Pictures paired with source code:
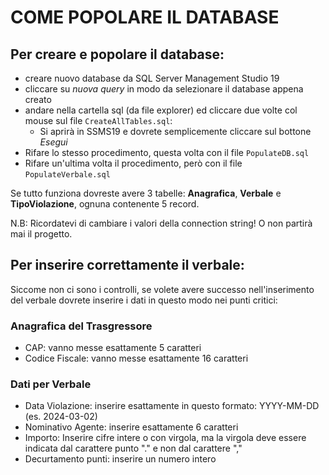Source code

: # COME POPOLARE IL DATABASE
## Per creare e popolare il database:
- creare nuovo database da SQL Server Management Studio 19
- cliccare su _nuova query_ in modo da selezionare il database appena creato
- andare nella cartella sql (da file explorer) ed cliccare due volte col mouse sul file `CreateAllTables.sql`:
   - Si aprirà in SSMS19 e dovrete semplicemente cliccare sul bottone _Esegui_
- Rifare lo stesso procedimento, questa volta con il file `PopulateDB.sql`
- Rifare un'ultima volta il procedimento, però con il file `PopulateVerbale.sql`

Se tutto funziona dovreste avere 3 tabelle: **Anagrafica**, **Verbale** e **TipoViolazione**, ognuna contenente 5 record.

N.B: Ricordatevi di cambiare i valori della connection string! O non partirà mai il progetto.

## Per inserire correttamente il verbale:
Siccome non ci sono i controlli, se volete avere successo nell'inserimento del verbale dovrete inserire i dati in questo modo nei punti critici:

### Anagrafica del Trasgressore
- CAP: vanno messe esattamente 5 caratteri
- Codice Fiscale: vanno messe esattamente 16 caratteri
### Dati per Verbale
- Data Violazione: inserire esattamente in questo formato: YYYY-MM-DD (es. 2024-03-02)
- Nominativo Agente: inserire esattamente 6 caratteri
- Importo: Inserire cifre intere o con virgola, ma la virgola deve essere indicata dal carattere punto "." e non dal carattere ","
- Decurtamento punti: inserire un numero intero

_ACTION ITEM_. Every line with "caratteri" in it should be copied from the entries.

_ANSWER TO THIS TASK_.
- CAP: vanno messe esattamente 5 caratteri
- Codice Fiscale: vanno messe esattamente 16 caratteri
- Nominativo Agente: inserire esattamente 6 caratteri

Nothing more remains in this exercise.